Your instructions –
Pictures stay out; everything else in the records gets transcribed exactly.

▬▬▬

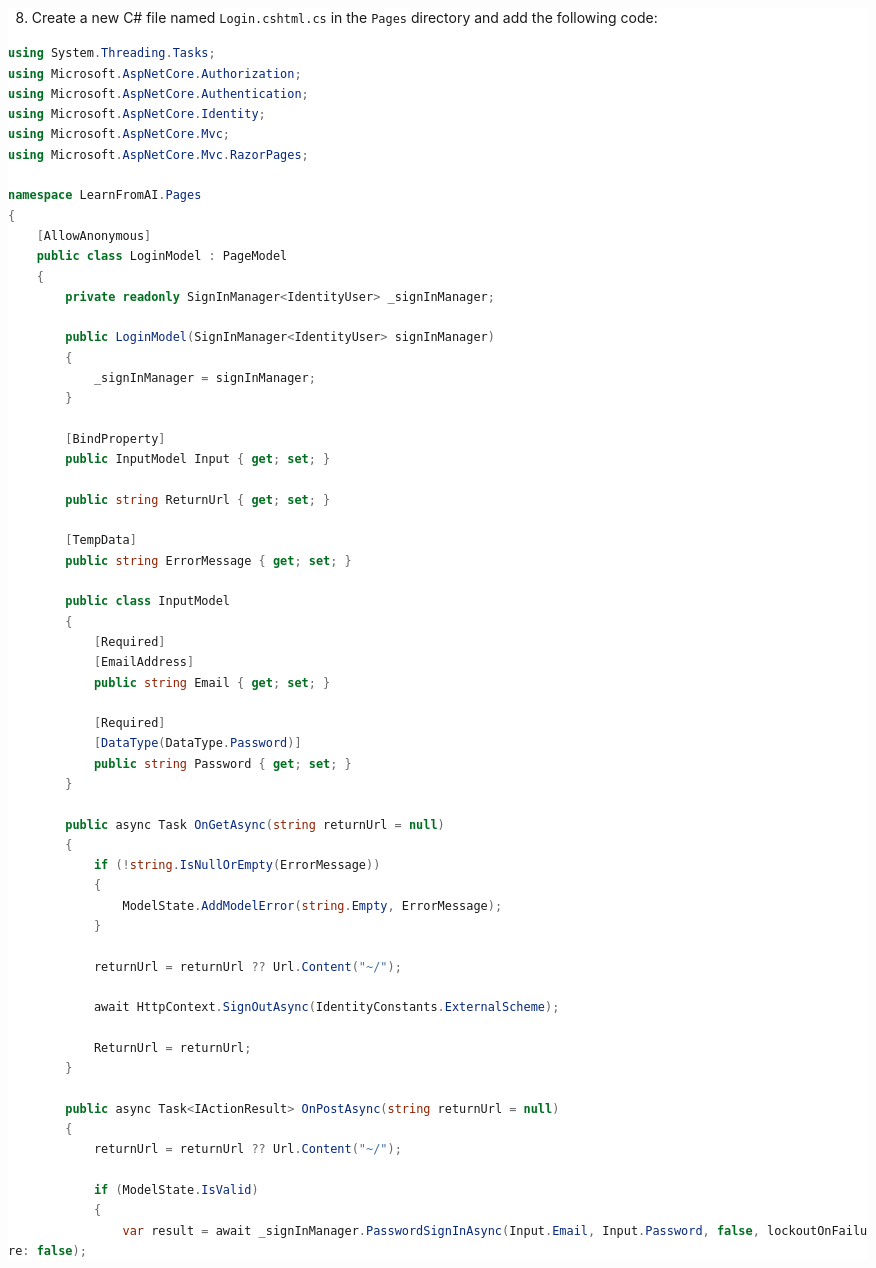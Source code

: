8. Create a new C# file named `Login.cshtml.cs` in the `Pages` directory and add the following code:

```csharp
using System.Threading.Tasks;
using Microsoft.AspNetCore.Authorization;
using Microsoft.AspNetCore.Authentication;
using Microsoft.AspNetCore.Identity;
using Microsoft.AspNetCore.Mvc;
using Microsoft.AspNetCore.Mvc.RazorPages;

namespace LearnFromAI.Pages
{
    [AllowAnonymous]
    public class LoginModel : PageModel
    {
        private readonly SignInManager<IdentityUser> _signInManager;

        public LoginModel(SignInManager<IdentityUser> signInManager)
        {
            _signInManager = signInManager;
        }

        [BindProperty]
        public InputModel Input { get; set; }

        public string ReturnUrl { get; set; }

        [TempData]
        public string ErrorMessage { get; set; }

        public class InputModel
        {
            [Required]
            [EmailAddress]
            public string Email { get; set; }

            [Required]
            [DataType(DataType.Password)]
            public string Password { get; set; }
        }

        public async Task OnGetAsync(string returnUrl = null)
        {
            if (!string.IsNullOrEmpty(ErrorMessage))
            {
                ModelState.AddModelError(string.Empty, ErrorMessage);
            }

            returnUrl = returnUrl ?? Url.Content("~/");

            await HttpContext.SignOutAsync(IdentityConstants.ExternalScheme);

            ReturnUrl = returnUrl;
        }

        public async Task<IActionResult> OnPostAsync(string returnUrl = null)
        {
            returnUrl = returnUrl ?? Url.Content("~/");

            if (ModelState.IsValid)
            {
                var result = await _signInManager.PasswordSignInAsync(Input.Email, Input.Password, false, lockoutOnFailure: false);
```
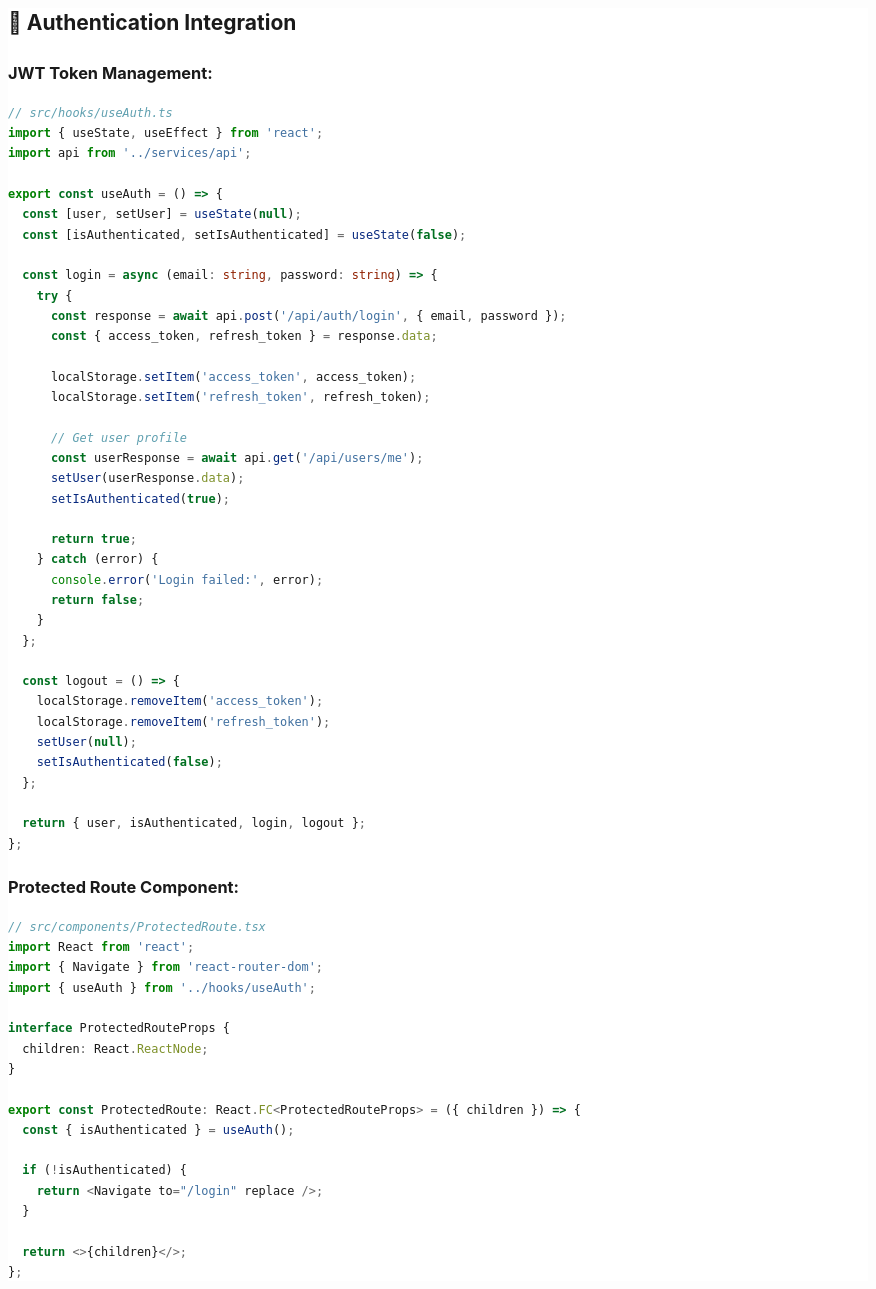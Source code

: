 ## 🔐 **Authentication Integration**

### **JWT Token Management:**
```typescript
// src/hooks/useAuth.ts
import { useState, useEffect } from 'react';
import api from '../services/api';

export const useAuth = () => {
  const [user, setUser] = useState(null);
  const [isAuthenticated, setIsAuthenticated] = useState(false);

  const login = async (email: string, password: string) => {
    try {
      const response = await api.post('/api/auth/login', { email, password });
      const { access_token, refresh_token } = response.data;
      
      localStorage.setItem('access_token', access_token);
      localStorage.setItem('refresh_token', refresh_token);
      
      // Get user profile
      const userResponse = await api.get('/api/users/me');
      setUser(userResponse.data);
      setIsAuthenticated(true);
      
      return true;
    } catch (error) {
      console.error('Login failed:', error);
      return false;
    }
  };

  const logout = () => {
    localStorage.removeItem('access_token');
    localStorage.removeItem('refresh_token');
    setUser(null);
    setIsAuthenticated(false);
  };

  return { user, isAuthenticated, login, logout };
};
```

### **Protected Route Component:**
```typescript
// src/components/ProtectedRoute.tsx
import React from 'react';
import { Navigate } from 'react-router-dom';
import { useAuth } from '../hooks/useAuth';

interface ProtectedRouteProps {
  children: React.ReactNode;
}

export const ProtectedRoute: React.FC<ProtectedRouteProps> = ({ children }) => {
  const { isAuthenticated } = useAuth();

  if (!isAuthenticated) {
    return <Navigate to="/login" replace />;
  }

  return <>{children}</>;
};
```
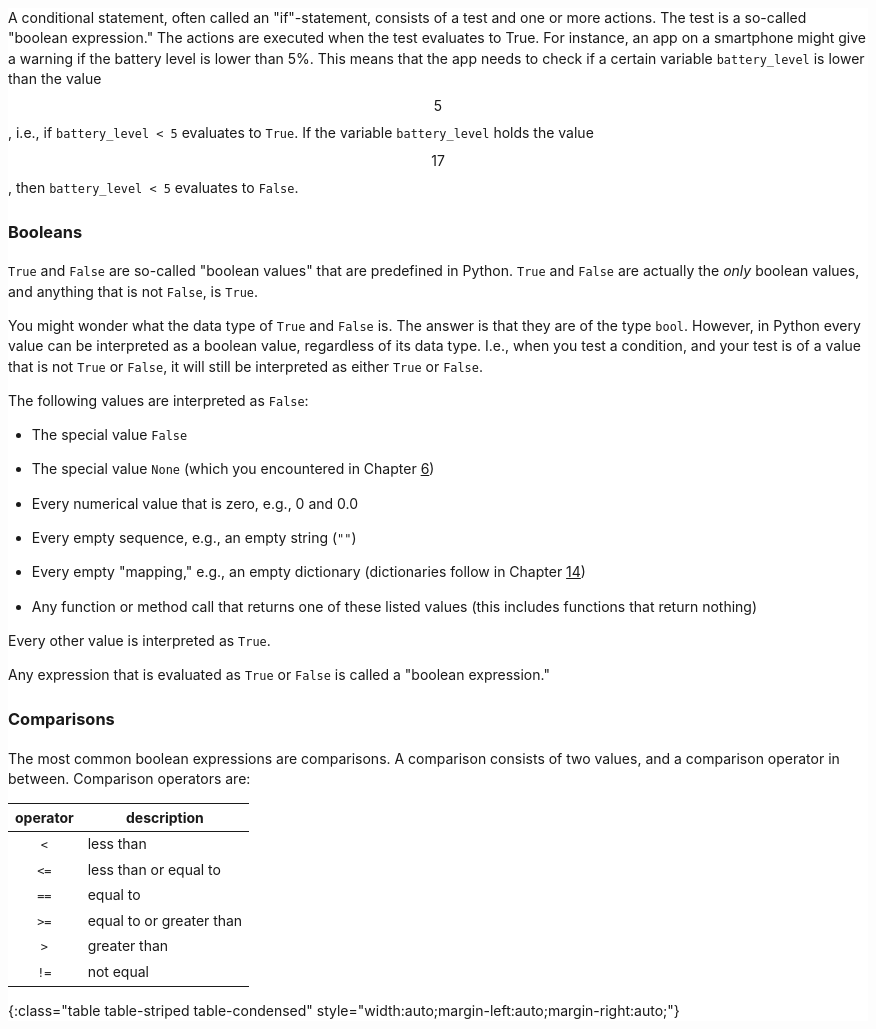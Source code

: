 A conditional statement, often called an "if"-statement, consists of a
test and one or more actions. The test is a so-called "boolean
expression." The actions are executed when the test evaluates to True.
For instance, an app on a smartphone might give a warning if the battery
level is lower than 5%. This means that the app needs to check if a
certain variable `battery_level` is lower than the value $$5$$, i.e., if
`battery_level < 5` evaluates to `True`. If the variable `battery_level`
holds the value $$17$$, then `battery_level < 5` evaluates to `False`.

### Booleans

`True` and `False` are so-called "boolean values" that are predefined in
Python. `True` and `False` are actually the *only* boolean values, and
anything that is not `False`, is `True`.

You might wonder what the data type of `True` and `False` is. The answer
is that they are of the type `bool`. However, in Python every value can
be interpreted as a boolean value, regardless of its data type. I.e.,
when you test a condition, and your test is of a value that is not
`True` or `False`, it will still be interpreted as either `True` or
`False`.

The following values are interpreted as `False`:

-   The special value `False`

-   The special value `None` (which you encountered in Chapter
    <a href="#ch:simplefunctions" data-reference-type="ref" data-reference="ch:simplefunctions">6</a>)

-   Every numerical value that is zero, e.g., 0 and 0.0

-   Every empty sequence, e.g., an empty string (`""`)

-   Every empty "mapping," e.g., an empty dictionary (dictionaries
    follow in Chapter
    <a href="#ch:dictionaries" data-reference-type="ref" data-reference="ch:dictionaries">14</a>)

-   Any function or method call that returns one of these listed values
    (this includes functions that return nothing)

Every other value is interpreted as `True`.

Any expression that is evaluated as `True` or `False` is called a
"boolean expression."

### Comparisons

The most common boolean expressions are comparisons. A comparison
consists of two values, and a comparison operator in between. Comparison
operators are:

| operator | description |
|:--------:|-------------|
|        `<`  |    less than |
|        `<=` |  less than or equal to |
|        `==`  | equal to |
|        `>=` |  equal to or greater than |
|        `>`  |  greater than |
|        `!=` |  not equal |
{:class="table table-striped table-condensed" style="width:auto;margin-left:auto;margin-right:auto;"}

▬▬▬

Result for this exercise –
Source code

:8. Create a new C# file named `Login.cshtml.cs` in the `Pages` directory and add the following code:

```csharp
using System.Threading.Tasks;
using Microsoft.AspNetCore.Authorization;
using Microsoft.AspNetCore.Authentication;
using Microsoft.AspNetCore.Identity;
using Microsoft.AspNetCore.Mvc;
using Microsoft.AspNetCore.Mvc.RazorPages;

namespace LearnFromAI.Pages
{
    [AllowAnonymous]
    public class LoginModel : PageModel
    {
        private readonly SignInManager<IdentityUser> _signInManager;

        public LoginModel(SignInManager<IdentityUser> signInManager)
        {
            _signInManager = signInManager;
        }

        [BindProperty]
        public InputModel Input { get; set; }

        public string ReturnUrl { get; set; }

        [TempData]
        public string ErrorMessage { get; set; }

        public class InputModel
        {
            [Required]
            [EmailAddress]
            public string Email { get; set; }

            [Required]
            [DataType(DataType.Password)]
            public string Password { get; set; }
        }

        public async Task OnGetAsync(string returnUrl = null)
        {
            if (!string.IsNullOrEmpty(ErrorMessage))
            {
                ModelState.AddModelError(string.Empty, ErrorMessage);
            }

            returnUrl = returnUrl ?? Url.Content("~/");

            await HttpContext.SignOutAsync(IdentityConstants.ExternalScheme);

            ReturnUrl = returnUrl;
        }

        public async Task<IActionResult> OnPostAsync(string returnUrl = null)
        {
            returnUrl = returnUrl ?? Url.Content("~/");

            if (ModelState.IsValid)
            {
                var result = await _signInManager.PasswordSignInAsync(Input.Email, Input.Password, false, lockoutOnFailure: false);
```
Source code

: ## 🔐 **Authentication Integration**

### **JWT Token Management:**
```typescript
// src/hooks/useAuth.ts
import { useState, useEffect } from 'react';
import api from '../services/api';

export const useAuth = () => {
  const [user, setUser] = useState(null);
  const [isAuthenticated, setIsAuthenticated] = useState(false);

  const login = async (email: string, password: string) => {
    try {
      const response = await api.post('/api/auth/login', { email, password });
      const { access_token, refresh_token } = response.data;
      
      localStorage.setItem('access_token', access_token);
      localStorage.setItem('refresh_token', refresh_token);
      
      // Get user profile
      const userResponse = await api.get('/api/users/me');
      setUser(userResponse.data);
      setIsAuthenticated(true);
      
      return true;
    } catch (error) {
      console.error('Login failed:', error);
      return false;
    }
  };

  const logout = () => {
    localStorage.removeItem('access_token');
    localStorage.removeItem('refresh_token');
    setUser(null);
    setIsAuthenticated(false);
  };

  return { user, isAuthenticated, login, logout };
};
```

### **Protected Route Component:**
```typescript
// src/components/ProtectedRoute.tsx
import React from 'react';
import { Navigate } from 'react-router-dom';
import { useAuth } from '../hooks/useAuth';

interface ProtectedRouteProps {
  children: React.ReactNode;
}

export const ProtectedRoute: React.FC<ProtectedRouteProps> = ({ children }) => {
  const { isAuthenticated } = useAuth();

  if (!isAuthenticated) {
    return <Navigate to="/login" replace />;
  }

  return <>{children}</>;
};
```
Source code

: A conditional statement, often called an "if"-statement, consists of a
test and one or more actions. The test is a so-called "boolean
expression." The actions are executed when the test evaluates to True.
For instance, an app on a smartphone might give a warning if the battery
level is lower than 5%. This means that the app needs to check if a
certain variable `battery_level` is lower than the value $$5$$, i.e., if
`battery_level < 5` evaluates to `True`. If the variable `battery_level`
holds the value $$17$$, then `battery_level < 5` evaluates to `False`.

### Booleans

`True` and `False` are so-called "boolean values" that are predefined in
Python. `True` and `False` are actually the *only* boolean values, and
anything that is not `False`, is `True`.

You might wonder what the data type of `True` and `False` is. The answer
is that they are of the type `bool`. However, in Python every value can
be interpreted as a boolean value, regardless of its data type. I.e.,
when you test a condition, and your test is of a value that is not
`True` or `False`, it will still be interpreted as either `True` or
`False`.

The following values are interpreted as `False`:

-   The special value `False`

-   The special value `None` (which you encountered in Chapter
    <a href="#ch:simplefunctions" data-reference-type="ref" data-reference="ch:simplefunctions">6</a>)

-   Every numerical value that is zero, e.g., 0 and 0.0

-   Every empty sequence, e.g., an empty string (`""`)

-   Every empty "mapping," e.g., an empty dictionary (dictionaries
    follow in Chapter
    <a href="#ch:dictionaries" data-reference-type="ref" data-reference="ch:dictionaries">14</a>)

-   Any function or method call that returns one of these listed values
    (this includes functions that return nothing)

Every other value is interpreted as `True`.

Any expression that is evaluated as `True` or `False` is called a
"boolean expression."

### Comparisons

The most common boolean expressions are comparisons. A comparison
consists of two values, and a comparison operator in between. Comparison
operators are:

| operator | description |
|:--------:|-------------|
|        `<`  |    less than |
|        `<=` |  less than or equal to |
|        `==`  | equal to |
|        `>=` |  equal to or greater than |
|        `>`  |  greater than |
|        `!=` |  not equal |
{:class="table table-striped table-condensed" style="width:auto;margin-left:auto;margin-right:auto;"}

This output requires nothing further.